» Problem: Which lines in the data below contain the word "file"? Return each of them.

» Data for processing:

"""

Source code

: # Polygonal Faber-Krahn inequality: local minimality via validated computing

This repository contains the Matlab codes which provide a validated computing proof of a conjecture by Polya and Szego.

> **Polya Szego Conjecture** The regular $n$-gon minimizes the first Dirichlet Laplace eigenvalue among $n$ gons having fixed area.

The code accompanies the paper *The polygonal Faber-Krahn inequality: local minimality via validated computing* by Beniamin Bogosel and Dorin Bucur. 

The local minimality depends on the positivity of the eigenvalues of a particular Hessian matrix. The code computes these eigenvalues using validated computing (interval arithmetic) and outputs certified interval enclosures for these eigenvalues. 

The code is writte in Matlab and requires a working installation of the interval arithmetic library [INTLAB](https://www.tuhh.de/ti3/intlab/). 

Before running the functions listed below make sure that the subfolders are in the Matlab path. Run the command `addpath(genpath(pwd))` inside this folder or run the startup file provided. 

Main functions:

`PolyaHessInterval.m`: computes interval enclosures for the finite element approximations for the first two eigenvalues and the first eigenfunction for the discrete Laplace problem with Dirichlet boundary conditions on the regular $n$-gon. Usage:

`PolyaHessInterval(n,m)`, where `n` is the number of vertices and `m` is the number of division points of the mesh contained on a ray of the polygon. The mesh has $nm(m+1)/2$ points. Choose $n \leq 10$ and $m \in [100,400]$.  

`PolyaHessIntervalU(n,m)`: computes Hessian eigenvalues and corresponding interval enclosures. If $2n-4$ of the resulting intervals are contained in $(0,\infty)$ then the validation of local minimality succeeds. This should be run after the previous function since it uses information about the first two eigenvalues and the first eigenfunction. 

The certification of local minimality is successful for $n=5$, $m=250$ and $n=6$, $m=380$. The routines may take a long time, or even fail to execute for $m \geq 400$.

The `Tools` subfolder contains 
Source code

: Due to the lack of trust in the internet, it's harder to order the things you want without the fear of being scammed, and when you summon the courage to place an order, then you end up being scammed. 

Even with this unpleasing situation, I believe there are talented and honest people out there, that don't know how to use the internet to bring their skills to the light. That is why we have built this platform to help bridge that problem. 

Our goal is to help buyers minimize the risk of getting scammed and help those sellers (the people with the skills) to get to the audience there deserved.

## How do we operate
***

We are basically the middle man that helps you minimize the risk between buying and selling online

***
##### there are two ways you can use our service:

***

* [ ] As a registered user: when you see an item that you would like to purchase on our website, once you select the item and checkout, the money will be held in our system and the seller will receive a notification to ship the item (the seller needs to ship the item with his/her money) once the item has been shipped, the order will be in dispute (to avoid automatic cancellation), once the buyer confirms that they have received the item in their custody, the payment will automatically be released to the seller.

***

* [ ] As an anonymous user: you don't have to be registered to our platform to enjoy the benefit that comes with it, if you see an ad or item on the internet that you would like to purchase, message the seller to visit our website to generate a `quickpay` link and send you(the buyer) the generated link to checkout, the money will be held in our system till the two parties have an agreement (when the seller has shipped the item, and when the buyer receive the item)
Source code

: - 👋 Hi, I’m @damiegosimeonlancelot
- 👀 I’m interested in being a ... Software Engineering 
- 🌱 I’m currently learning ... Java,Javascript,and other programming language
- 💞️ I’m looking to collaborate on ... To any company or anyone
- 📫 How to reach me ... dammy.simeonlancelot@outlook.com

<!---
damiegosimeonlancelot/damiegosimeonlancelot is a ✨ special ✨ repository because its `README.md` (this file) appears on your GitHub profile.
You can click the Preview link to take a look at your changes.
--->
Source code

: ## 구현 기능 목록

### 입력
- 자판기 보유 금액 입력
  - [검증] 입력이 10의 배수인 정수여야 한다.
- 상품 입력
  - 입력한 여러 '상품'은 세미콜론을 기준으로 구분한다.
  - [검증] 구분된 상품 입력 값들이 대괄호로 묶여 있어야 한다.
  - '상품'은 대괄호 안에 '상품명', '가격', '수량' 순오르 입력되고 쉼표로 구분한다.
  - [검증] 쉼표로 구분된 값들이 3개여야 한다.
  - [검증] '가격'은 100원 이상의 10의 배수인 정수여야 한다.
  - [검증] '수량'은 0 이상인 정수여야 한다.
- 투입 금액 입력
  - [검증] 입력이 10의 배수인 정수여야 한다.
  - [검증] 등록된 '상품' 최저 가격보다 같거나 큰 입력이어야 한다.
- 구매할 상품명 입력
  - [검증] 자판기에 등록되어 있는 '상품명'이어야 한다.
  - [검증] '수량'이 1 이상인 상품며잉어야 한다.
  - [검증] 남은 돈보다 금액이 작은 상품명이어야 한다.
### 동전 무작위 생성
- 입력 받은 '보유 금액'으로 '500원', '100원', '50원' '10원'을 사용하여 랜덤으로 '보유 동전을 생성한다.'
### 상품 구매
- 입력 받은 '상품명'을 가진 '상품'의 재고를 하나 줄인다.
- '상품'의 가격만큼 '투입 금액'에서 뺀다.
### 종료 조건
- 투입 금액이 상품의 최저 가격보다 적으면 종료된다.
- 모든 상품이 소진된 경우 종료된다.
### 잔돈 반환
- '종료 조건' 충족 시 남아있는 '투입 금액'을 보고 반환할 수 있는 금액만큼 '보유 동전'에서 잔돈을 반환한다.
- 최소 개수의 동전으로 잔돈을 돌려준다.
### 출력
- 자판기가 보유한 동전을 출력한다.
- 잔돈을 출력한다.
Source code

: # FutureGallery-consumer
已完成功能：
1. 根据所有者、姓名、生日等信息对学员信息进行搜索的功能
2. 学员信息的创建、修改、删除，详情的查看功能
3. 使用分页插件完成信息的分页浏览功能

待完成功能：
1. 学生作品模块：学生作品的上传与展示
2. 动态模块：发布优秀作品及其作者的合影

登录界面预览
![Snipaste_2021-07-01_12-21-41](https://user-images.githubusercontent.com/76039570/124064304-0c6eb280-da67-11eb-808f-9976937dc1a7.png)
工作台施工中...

"""

» Response:
Before running the functions listed below make sure that the subfolders are in the Matlab path. Run the command `addpath(genpath(pwd))` inside this folder or run the startup file provided. 
damiegosimeonlancelot/damiegosimeonlancelot is a ✨ special ✨ repository because its `README.md` (this file) appears on your GitHub profile.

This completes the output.